A Simple Introduction to Dynamic Programming

The Optimal Decision Making Problem

Consider a situation where you have to make a series of decisions to attempt to obtain the best outcome, like, e.g., playing a game that you want to win. This is known as an optimal decision making problem or an optimal control problem.

The potential options you can choose between are called actions and the available actions are determined by the current environment or state. Once you’ve selected an action, you gain the payoff (also known as the utility or objective) associated with selecting that action in that state and then you move into the next state.

Let’s formalize this problem. We consider a discrete-time grid with a finite time-horizon, such that $t\in{0, 1, \dots, N}$. The points on this grid represent the times when we need to select an action from the set of available actions. At time $t$, we indicate the current state with $x_t$ and the set of available actions as $D(x_t)$. If we select an action, $a_t\in D(x_t)$, we gain the payoff $F(x_t, a_t)$.

We need one additional constraint, which is that the next state must only depend on the current state and the action selected. Thus, $x_{t+1} = T(x_t, a_t)$, for some function $T(x, a)$. Also note that at the final time, the end of the game, we can’t take any actions.
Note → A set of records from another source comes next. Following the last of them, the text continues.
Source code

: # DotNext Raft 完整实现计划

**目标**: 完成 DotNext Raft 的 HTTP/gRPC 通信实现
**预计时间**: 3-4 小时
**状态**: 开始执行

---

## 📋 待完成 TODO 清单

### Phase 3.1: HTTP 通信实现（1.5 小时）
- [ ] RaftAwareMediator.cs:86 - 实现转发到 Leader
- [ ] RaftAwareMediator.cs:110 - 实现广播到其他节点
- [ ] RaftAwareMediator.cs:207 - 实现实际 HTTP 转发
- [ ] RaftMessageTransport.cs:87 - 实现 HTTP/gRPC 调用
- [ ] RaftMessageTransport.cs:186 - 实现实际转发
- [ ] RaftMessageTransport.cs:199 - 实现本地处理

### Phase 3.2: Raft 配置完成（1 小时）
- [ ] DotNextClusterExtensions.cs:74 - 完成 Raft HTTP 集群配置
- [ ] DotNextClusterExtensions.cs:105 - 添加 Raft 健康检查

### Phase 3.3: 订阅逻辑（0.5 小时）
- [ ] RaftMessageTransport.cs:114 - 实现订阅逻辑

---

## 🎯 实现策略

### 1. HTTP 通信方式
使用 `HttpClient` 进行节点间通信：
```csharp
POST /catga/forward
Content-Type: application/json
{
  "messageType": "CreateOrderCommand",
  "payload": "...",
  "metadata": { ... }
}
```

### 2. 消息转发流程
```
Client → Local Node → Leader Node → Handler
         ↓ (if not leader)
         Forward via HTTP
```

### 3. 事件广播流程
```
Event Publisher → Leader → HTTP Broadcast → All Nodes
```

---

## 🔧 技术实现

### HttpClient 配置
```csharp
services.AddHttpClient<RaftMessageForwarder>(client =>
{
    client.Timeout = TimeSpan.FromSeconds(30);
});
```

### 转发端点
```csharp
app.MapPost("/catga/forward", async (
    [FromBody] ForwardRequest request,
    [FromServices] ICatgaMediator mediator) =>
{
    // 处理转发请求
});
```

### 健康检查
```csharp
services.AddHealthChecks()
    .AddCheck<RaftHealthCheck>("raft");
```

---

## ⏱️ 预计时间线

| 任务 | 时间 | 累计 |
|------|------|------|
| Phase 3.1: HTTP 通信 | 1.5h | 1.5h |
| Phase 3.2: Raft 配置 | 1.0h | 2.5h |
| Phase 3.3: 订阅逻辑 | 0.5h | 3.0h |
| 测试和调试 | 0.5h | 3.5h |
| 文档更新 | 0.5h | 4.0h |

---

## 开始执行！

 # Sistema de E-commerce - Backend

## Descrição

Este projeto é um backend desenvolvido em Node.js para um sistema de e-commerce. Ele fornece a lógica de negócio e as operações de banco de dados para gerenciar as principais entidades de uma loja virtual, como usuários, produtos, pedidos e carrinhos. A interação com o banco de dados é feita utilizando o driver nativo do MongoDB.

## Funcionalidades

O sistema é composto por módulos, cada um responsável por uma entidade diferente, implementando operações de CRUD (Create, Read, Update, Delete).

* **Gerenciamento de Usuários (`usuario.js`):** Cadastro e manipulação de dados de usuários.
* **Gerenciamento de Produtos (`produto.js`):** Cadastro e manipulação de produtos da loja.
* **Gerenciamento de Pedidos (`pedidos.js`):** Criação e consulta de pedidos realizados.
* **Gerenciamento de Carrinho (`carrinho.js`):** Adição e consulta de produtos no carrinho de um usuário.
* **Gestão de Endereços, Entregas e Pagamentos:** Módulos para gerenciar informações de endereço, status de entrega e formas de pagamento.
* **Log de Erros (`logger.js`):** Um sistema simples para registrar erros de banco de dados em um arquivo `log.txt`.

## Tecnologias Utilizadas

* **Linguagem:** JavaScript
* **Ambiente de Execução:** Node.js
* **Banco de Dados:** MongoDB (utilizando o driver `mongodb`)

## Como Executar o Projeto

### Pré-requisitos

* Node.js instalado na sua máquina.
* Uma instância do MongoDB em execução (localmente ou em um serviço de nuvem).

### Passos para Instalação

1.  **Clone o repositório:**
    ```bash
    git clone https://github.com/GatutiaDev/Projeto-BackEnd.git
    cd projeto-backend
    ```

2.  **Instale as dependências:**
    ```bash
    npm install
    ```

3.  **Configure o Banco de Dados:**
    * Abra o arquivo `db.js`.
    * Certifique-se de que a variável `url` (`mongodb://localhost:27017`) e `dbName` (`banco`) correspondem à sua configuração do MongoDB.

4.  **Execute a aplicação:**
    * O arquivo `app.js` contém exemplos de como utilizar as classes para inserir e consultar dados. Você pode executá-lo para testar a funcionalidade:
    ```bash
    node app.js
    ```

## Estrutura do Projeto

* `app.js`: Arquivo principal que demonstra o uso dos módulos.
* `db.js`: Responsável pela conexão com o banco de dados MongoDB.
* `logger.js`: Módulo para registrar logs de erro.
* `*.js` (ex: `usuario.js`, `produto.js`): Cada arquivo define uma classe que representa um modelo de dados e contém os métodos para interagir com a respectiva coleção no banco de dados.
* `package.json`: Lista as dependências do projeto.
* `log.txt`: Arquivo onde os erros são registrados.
So the payoff at the final time can only depend on the state we end up in, i.e., $F(x_N, a_N) = F(x_N)$.

The diagram below illustrates the situation where the current state $x_t$ has only two available actions, $a_1$ and $a_2$.

Figure 1. Diagram of the state space for the optimal decision making problem.
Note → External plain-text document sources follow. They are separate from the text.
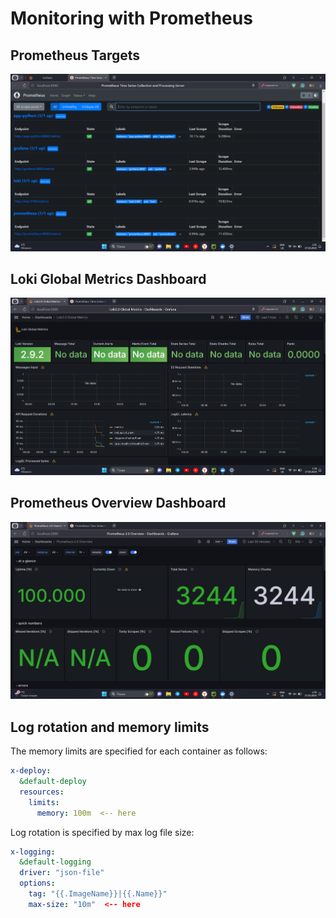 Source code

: # Monitoring with Prometheus

## Prometheus Targets

![](imgs_for_report/targets.png)

## Loki Global Metrics Dashboard

![](imgs_for_report/loki_metrics.png)

## Prometheus Overview Dashboard

![](imgs_for_report/prometheus_overview.png)

## Log rotation and memory limits

The memory limits are specified for each container as follows:

```yaml
x-deploy:
  &default-deploy
  resources:
    limits:
      memory: 100m  <-- here
```

Log rotation is specified by max log file size:

```yaml
x-logging:
  &default-logging
  driver: "json-file"
  options:
    tag: "{{.ImageName}}|{{.Name}}"
    max-size: "10m"  <-- here
```
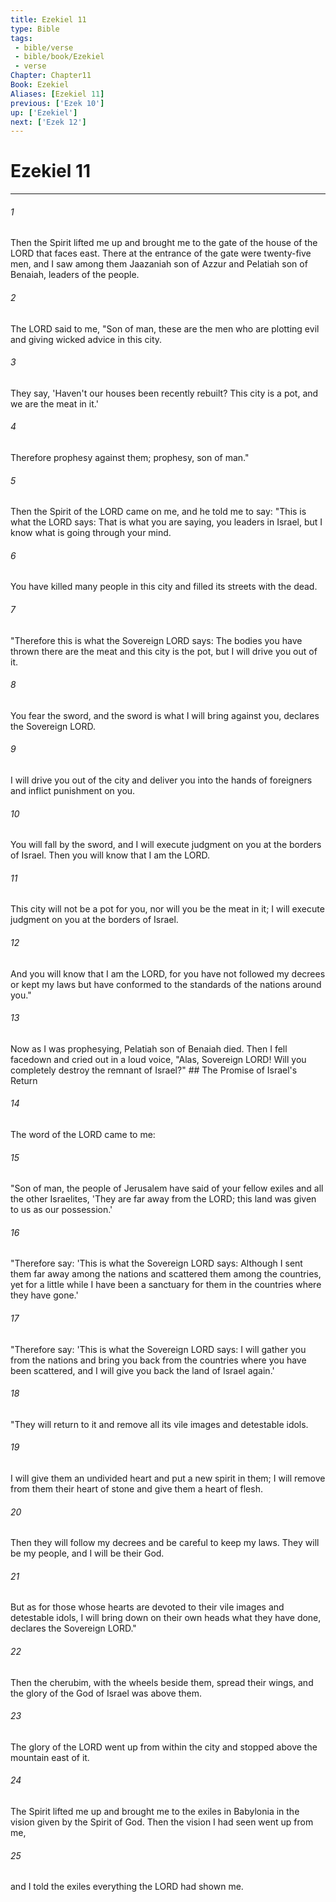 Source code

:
 ```yaml
---
title: Ezekiel 11
type: Bible
tags:
 - bible/verse
 - bible/book/Ezekiel
 - verse
Chapter: Chapter11
Book: Ezekiel
Aliases: [Ezekiel 11]
previous: ['Ezek 10']
up: ['Ezekiel']
next: ['Ezek 12']
---
```

# Ezekiel 11

***


###### 1 
Then the Spirit lifted me up and brought me to the gate of the house of the LORD that faces east. There at the entrance of the gate were twenty-five men, and I saw among them Jaazaniah son of Azzur and Pelatiah son of Benaiah, leaders of the people. 

###### 2 
The LORD said to me, "Son of man, these are the men who are plotting evil and giving wicked advice in this city. 

###### 3 
They say, 'Haven't our houses been recently rebuilt? This city is a pot, and we are the meat in it.' 

###### 4 
Therefore prophesy against them; prophesy, son of man." 

###### 5 
Then the Spirit of the LORD came on me, and he told me to say: "This is what the LORD says: That is what you are saying, you leaders in Israel, but I know what is going through your mind. 

###### 6 
You have killed many people in this city and filled its streets with the dead. 

###### 7 
"Therefore this is what the Sovereign LORD says: The bodies you have thrown there are the meat and this city is the pot, but I will drive you out of it. 

###### 8 
You fear the sword, and the sword is what I will bring against you, declares the Sovereign LORD. 

###### 9 
I will drive you out of the city and deliver you into the hands of foreigners and inflict punishment on you. 

###### 10 
You will fall by the sword, and I will execute judgment on you at the borders of Israel. Then you will know that I am the LORD. 

###### 11 
This city will not be a pot for you, nor will you be the meat in it; I will execute judgment on you at the borders of Israel. 

###### 12 
And you will know that I am the LORD, for you have not followed my decrees or kept my laws but have conformed to the standards of the nations around you." 

###### 13 
Now as I was prophesying, Pelatiah son of Benaiah died. Then I fell facedown and cried out in a loud voice, "Alas, Sovereign LORD! Will you completely destroy the remnant of Israel?" ## The Promise of Israel's Return 

###### 14 
The word of the LORD came to me: 

###### 15 
"Son of man, the people of Jerusalem have said of your fellow exiles and all the other Israelites, 'They are far away from the LORD; this land was given to us as our possession.' 

###### 16 
"Therefore say: 'This is what the Sovereign LORD says: Although I sent them far away among the nations and scattered them among the countries, yet for a little while I have been a sanctuary for them in the countries where they have gone.' 

###### 17 
"Therefore say: 'This is what the Sovereign LORD says: I will gather you from the nations and bring you back from the countries where you have been scattered, and I will give you back the land of Israel again.' 

###### 18 
"They will return to it and remove all its vile images and detestable idols. 

###### 19 
I will give them an undivided heart and put a new spirit in them; I will remove from them their heart of stone and give them a heart of flesh. 

###### 20 
Then they will follow my decrees and be careful to keep my laws. They will be my people, and I will be their God. 

###### 21 
But as for those whose hearts are devoted to their vile images and detestable idols, I will bring down on their own heads what they have done, declares the Sovereign LORD." 

###### 22 
Then the cherubim, with the wheels beside them, spread their wings, and the glory of the God of Israel was above them. 

###### 23 
The glory of the LORD went up from within the city and stopped above the mountain east of it. 

###### 24 
The Spirit lifted me up and brought me to the exiles in Babylonia in the vision given by the Spirit of God. Then the vision I had seen went up from me, 

###### 25 
and I told the exiles everything the LORD had shown me.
Now the optimal decision making problem becomes \(V(x_t) = \max_{a_s\in D(x_s)} \sum_{s=t}^N\beta^{s-t} F(x_s, a_s).\) The goal is to maximize this value function $V$, by selecting the best possible action now and at all futures states, $a_s$ with $s=t, \dots, N$. The new addition is the discount factor, $\beta$ which is responsible for providing the present value (the value at time $t$) of the future payoffs.

If we solve this problem, we obtain two things: 1) the value of $V(x_t)$, which is the best possible present value we can get for our future actions, and 2) the series of actions themselves, the $a_s$ values for $s=t,t+1,\ldots,N,$ which tells us which actions to take to obtain this best possible payoff. The corresponding function, $a(x)$, which tells us which action to take in any state $x$, is known as the policy function.

Bellman’s Principle of Optimality

To solve this problem, we’ll break it up into smaller subproblems. Let’s separate out the first decision, i.e., the first term in the summation:

\[V(x_t) = \max_{a_t\in D(x_t)} \left\{F(x_t, a_t) + \beta \left[ \max_{a_s\in D(x_s)} \sum_{s=t+1}^N\beta^{s-(t+1)} F(x_s, a_s) \right]\right\}\]

It should be clear that the second term in this expression, the term in the square brackets, is simply $V(x_{t+1})$, the value function at the next step. Thus,

\[V(x_t) = \max_{a_t\in D(x_t)} \left\{F(x_t, a_t) + \beta V(x_{t + 1})\right\}.\]

We can simplify the expression by dropping the time subscripts and explicitly showing how the next state is attained,

\[V(x) = \max_{a\in D(x)} \left\{F(x, a) + \beta V(T(x,a))\right\}.\]

This is the famous Bellman equation and it provides a recursive definition for the value function. Bellman referred to this recursive property as the principle of optimality:

Finding the Optimal Policy with Dynamic Programming

Dynamic programming is a recursive method to solve these sequential decision problems by using backwards induction: we solve the problem for the last period in the sequence and then use that solution to solve the problem for the second last period and so forth, until we arrive the first period.

The Bellman equation is what allows us to do this: It says that if we have the optimal value function (for all possible states) at time $t+1$ then we can find the optimal value function at time $t$ by simply maximizing over all the actions available at time $t$.

This is a big leap! In the initial problem formulation we had to maximize over all possible actions over all future states. But now we have broken that large problem up into a sequence of smaller problems. Instead of performing one large maximization over the entire time period, we perform a series of smaller maximizations, one for each time step.